[Stored dataset items]
========
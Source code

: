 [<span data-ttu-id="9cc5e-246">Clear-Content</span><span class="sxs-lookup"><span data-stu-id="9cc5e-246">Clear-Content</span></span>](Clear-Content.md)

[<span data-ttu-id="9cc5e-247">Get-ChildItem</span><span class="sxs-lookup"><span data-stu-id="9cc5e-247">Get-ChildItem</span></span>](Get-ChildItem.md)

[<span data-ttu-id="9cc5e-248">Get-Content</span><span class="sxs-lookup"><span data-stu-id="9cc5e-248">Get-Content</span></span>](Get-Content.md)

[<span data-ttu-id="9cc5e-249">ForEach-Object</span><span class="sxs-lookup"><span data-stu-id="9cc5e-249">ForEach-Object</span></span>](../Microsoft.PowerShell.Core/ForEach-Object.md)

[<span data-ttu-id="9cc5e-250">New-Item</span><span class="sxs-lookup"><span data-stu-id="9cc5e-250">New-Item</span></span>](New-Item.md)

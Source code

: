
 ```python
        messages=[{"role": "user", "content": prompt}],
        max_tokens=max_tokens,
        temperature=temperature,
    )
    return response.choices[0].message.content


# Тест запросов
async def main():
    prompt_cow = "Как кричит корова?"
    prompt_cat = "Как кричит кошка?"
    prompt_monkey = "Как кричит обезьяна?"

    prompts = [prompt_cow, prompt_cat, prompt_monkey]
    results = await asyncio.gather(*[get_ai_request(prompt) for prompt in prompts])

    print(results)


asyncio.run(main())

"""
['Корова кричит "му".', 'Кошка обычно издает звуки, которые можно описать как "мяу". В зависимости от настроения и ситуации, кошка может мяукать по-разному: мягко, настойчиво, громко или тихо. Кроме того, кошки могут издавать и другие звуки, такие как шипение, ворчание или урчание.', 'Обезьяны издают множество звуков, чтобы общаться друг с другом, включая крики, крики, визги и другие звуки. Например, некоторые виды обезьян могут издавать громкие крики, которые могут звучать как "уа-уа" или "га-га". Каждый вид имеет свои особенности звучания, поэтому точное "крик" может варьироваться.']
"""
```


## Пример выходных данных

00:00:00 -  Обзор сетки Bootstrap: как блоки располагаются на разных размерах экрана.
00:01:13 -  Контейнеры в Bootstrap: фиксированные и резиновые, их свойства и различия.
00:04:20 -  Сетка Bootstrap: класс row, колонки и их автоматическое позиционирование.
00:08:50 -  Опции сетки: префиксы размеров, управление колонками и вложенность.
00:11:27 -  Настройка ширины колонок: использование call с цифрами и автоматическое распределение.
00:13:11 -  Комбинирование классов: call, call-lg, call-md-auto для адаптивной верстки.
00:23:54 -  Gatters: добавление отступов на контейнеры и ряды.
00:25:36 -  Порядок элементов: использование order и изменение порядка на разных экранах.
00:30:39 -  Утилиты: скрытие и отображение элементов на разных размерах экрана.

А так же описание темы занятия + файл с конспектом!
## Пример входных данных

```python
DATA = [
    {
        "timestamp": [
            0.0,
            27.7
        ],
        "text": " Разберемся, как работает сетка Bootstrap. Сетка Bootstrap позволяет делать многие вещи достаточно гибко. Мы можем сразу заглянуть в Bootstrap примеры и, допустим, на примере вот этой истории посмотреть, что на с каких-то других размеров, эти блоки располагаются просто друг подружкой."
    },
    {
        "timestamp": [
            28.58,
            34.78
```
========
Check each line in the data for the word "кричит", then report only how many lines contain it.

4